This chapter is from the book

Brief History of Curl

In 1995, DARPA gave a grant to MIT to develop the "next generation of communication and computation technology." Over the next three years, this research, conducted by some of the leading computing experts in the industry, produced two key deliverables. The first was a recommendation to establish what became known as the World Wide Web Consortium (W3C). The second was the creation of a new language designed specifically for Internet computing, which they called Curl.

The first key deliverable, the W3C, has had a dramatic effect on Internet computing. It ardently works to promote the vision of the Web, working through the designs of required technologies to fulfill that vision, and then defining standards to describe these building blocks. The organization's mission strives to "promote interoperability and encourage an open forum for discussion ...W3C commits to leading the technical evolution of the Web" (http://www.w3.org/Consortium/). In the years since the organization was formed, the W3C has defined over 40 standards for many diverse technologies such as cascading stylesheets (CSS), document object model (DOM), extensible markup language (XML), and HTTP.

It is outside the scope of this book to describe the W3C or any of its initiatives in detail, though needless to say, a great deal of thanks should be given to the group for its dedication and diligent work. To find out more about the organization, refer to their Web site, which can be found at: www.w3c.org

The other key deliverable from the 1995 MIT project was the invention of a new computing language called Curl.

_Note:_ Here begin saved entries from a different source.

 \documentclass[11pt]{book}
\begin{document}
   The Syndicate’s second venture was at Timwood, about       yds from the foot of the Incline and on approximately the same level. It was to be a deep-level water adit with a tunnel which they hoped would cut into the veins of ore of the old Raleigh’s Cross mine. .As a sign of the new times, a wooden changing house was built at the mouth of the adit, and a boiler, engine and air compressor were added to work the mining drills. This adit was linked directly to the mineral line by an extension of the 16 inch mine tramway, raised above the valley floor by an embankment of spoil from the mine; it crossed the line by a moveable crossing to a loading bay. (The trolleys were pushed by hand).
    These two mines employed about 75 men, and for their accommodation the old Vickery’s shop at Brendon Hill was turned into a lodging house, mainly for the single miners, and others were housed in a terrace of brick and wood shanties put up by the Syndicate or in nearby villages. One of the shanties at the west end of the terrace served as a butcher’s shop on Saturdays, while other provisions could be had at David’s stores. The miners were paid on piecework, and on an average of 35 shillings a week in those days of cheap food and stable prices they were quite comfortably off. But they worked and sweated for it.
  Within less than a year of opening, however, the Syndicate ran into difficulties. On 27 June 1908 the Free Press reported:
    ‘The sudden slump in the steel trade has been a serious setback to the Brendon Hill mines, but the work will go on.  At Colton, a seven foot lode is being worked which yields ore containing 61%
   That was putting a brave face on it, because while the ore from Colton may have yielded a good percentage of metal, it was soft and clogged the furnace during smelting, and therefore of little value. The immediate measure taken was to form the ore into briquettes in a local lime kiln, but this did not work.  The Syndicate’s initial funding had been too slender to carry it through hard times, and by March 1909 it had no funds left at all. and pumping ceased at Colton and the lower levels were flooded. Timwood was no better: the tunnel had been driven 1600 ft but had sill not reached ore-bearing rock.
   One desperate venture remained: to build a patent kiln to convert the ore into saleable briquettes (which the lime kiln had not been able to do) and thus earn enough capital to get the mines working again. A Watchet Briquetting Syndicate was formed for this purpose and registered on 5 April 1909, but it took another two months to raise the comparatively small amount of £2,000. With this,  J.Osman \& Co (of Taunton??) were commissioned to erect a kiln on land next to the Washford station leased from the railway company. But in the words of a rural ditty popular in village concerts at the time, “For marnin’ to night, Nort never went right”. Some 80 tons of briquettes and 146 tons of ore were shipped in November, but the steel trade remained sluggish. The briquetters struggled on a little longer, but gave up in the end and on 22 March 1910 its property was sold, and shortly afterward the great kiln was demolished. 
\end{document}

This was designed from the ground up to be able to handle all the different application requirements found on the Internet. It can be used to create simple text formatting or markup documents at one end of the application scale, and highly interactive, rich–interface, complex enterprise applications at the other.

In 1998, many of the key members of the MIT project realized that they had created a language that really could revolutionize the way Internet applications were developed. The group decided to make the language commercially available, and Curl Corporation was formed in 1998. Curl Corporation shipped the first version of the language and toolset, collectively known as Curl, in 2001.

Curl Corporation, based in Cambridge, Massachusetts, continues to enhance and improve on the baseline work done during the MIT DARPA project. They have made available a number of incremental releases of the Curl language, the runtime engine, and the integrated development environment (IDE) tools. It offers a technology to the enterprise that addresses a number of key In-ternet application concerns:

  • Run over small bandwidth (sometime as low as 14KB)

  • Provide a rich graphical user interface (GUI)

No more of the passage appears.